The Church, intent on eliminating any trace of old Druidic customs and anything Pagan, embraced Samhain. But they turned it one-hundred and eighty degrees off center and introduced the then foreign concept of the devil – that they would be protected from him by embracing Christianity? They forever robbed their mostly uncooperative parishioners of their innocence and set the stage for the modern church celebrations of All Hallows’ Eve, All Saints Day and All Souls’ Day. These celebrations were eventually merged in many cultures because of their close proximity and Halloween became a festival of Christian dead.

With the Christian concept of The Devil and the “Jesus-is-Savior" assurances that Wicca worships the devil (though they don’t even recognize any such entity) and the contemporary recognition by many conservative Christians who would have you believe that Harry Potter, the Teletubbies and PBS’s Barney the Dragon are all personifications of the devil, the absolute reality of evil spirits and you have the recipe for our modern American Halloween tradition. Aside from cute little youngsters in Bunny and Captain Jack Sparrow costumes trick or treating with their parents, there seems little redeeming grace in this festival.

On an upwardly positive note the Mexican Day of the Dead which saw its origins over 4000 years ago when the ancient Olmecs and later Aztecs remembered and annually revered their dead is worthy of our note. The Catholic Church came along and like the above chronology, tried to pervert that celebration. It would appear that the church was far less successful with our Mesoamerican Brothers and Sisters for the Day of the Dead remains a healthy, respectful celebration that memorializes and welcomes the souls of the dead back to an earthly plane where for a brief time they can once again enjoy the pleasures of the living. The Day of the Dead which lasts up to three weeks is not a scary time, rather a Family-centered celebration that replaces the sorrow of death with a vibrant festival of life.

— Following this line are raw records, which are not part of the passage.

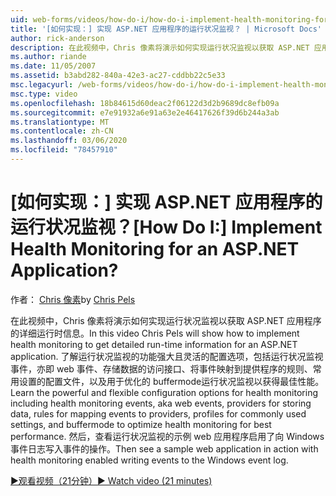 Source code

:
 ```yaml
---
uid: web-forms/videos/how-do-i/how-do-i-implement-health-monitoring-for-an-aspnet-application
title: '[如何实现：] 实现 ASP.NET 应用程序的运行状况监视？ | Microsoft Docs'
author: rick-anderson
description: 在此视频中，Chris 像素将演示如何实现运行状况监视以获取 ASP.NET 应用程序的详细运行时信息。 了解强大的 。
ms.author: riande
ms.date: 11/05/2007
ms.assetid: b3abd282-840a-42e3-ac27-cddbb22c5e33
msc.legacyurl: /web-forms/videos/how-do-i/how-do-i-implement-health-monitoring-for-an-aspnet-application
msc.type: video
ms.openlocfilehash: 18b84615d60deac2f06122d3d2b9689dc8efb09a
ms.sourcegitcommit: e7e91932a6e91a63e2e46417626f39d6b244a3ab
ms.translationtype: MT
ms.contentlocale: zh-CN
ms.lasthandoff: 03/06/2020
ms.locfileid: "78457910"
---
```

# <a name="how-do-i--implement-health-monitoring-for-an-aspnet-application"></a><span data-ttu-id="0c5d5-105">[如何实现：] 实现 ASP.NET 应用程序的运行状况监视？</span><span class="sxs-lookup"><span data-stu-id="0c5d5-105">[How Do I:]  Implement Health Monitoring for an ASP.NET Application?</span></span>

<span data-ttu-id="0c5d5-106">作者： [Chris 像素](https://twitter.com/chrispels)</span><span class="sxs-lookup"><span data-stu-id="0c5d5-106">by [Chris Pels](https://twitter.com/chrispels)</span></span>

<span data-ttu-id="0c5d5-107">在此视频中，Chris 像素将演示如何实现运行状况监视以获取 ASP.NET 应用程序的详细运行时信息。</span><span class="sxs-lookup"><span data-stu-id="0c5d5-107">In this video Chris Pels will show how to implement health monitoring to get detailed run-time information for an ASP.NET application.</span></span> <span data-ttu-id="0c5d5-108">了解运行状况监视的功能强大且灵活的配置选项，包括运行状况监视事件，亦即 web 事件、存储数据的访问接口、将事件映射到提供程序的规则、常用设置的配置文件，以及用于优化的 buffermode运行状况监视以获得最佳性能。</span><span class="sxs-lookup"><span data-stu-id="0c5d5-108">Learn the powerful and flexible configuration options for health monitoring including health monitoring events, aka web events, providers for storing data, rules for mapping events to providers, profiles for commonly used settings, and buffermode to optimize health monitoring for best performance.</span></span> <span data-ttu-id="0c5d5-109">然后，查看运行状况监视的示例 web 应用程序启用了向 Windows 事件日志写入事件的操作。</span><span class="sxs-lookup"><span data-stu-id="0c5d5-109">Then see a sample web application in action with health monitoring enabled writing events to the Windows event log.</span></span>

[<span data-ttu-id="0c5d5-110">&#9654;观看视频（21分钟）</span><span class="sxs-lookup"><span data-stu-id="0c5d5-110">&#9654; Watch video (21 minutes)</span></span>](https://channel9.msdn.com/Blogs/ASP-NET-Site-Videos/how-do-i-implement-health-monitoring-for-an-aspnet-application)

Those with ulterior agendas proclaim that the food offered by Mexican families to their dead during this celebration is an attempt to placate or bribe them when in fact; they are literally feeding their loved ones while they are back among us. The living offer bread, sugar (sugar skull, anyone?) and even booze for the adults. They bring toys for the children and decorate their graves with orange marigolds in order to attract their departed loved ones. This is certainly an appropriate festival that celebrates Family and puts death in its proper perspective.

Another group of folks who have this day in perspective includes the recruiting Employees of a well known Texas company (where I recently did some recruiting) who used the holiday to positively enhance their Employee morale and team building efforts. A pumpkin decorating contest and other games with prizes, gifts, kudos by management and an impressive lunch catered by the Employees and company well-served their organization. Well done!

While I probably won’t be trick or treating this year I will be monitoring the front door though only after I have mixed up my favorite Dia de los Muertos beverage - a Margarita anjeo. Later, I intend to curl up in my favorite chair and read Washington Irving’s The Legend of Sleepy Hollow and then Tam O’Shanter by Scottish Poet Laureate Robert Burns all the while eating some candy corn.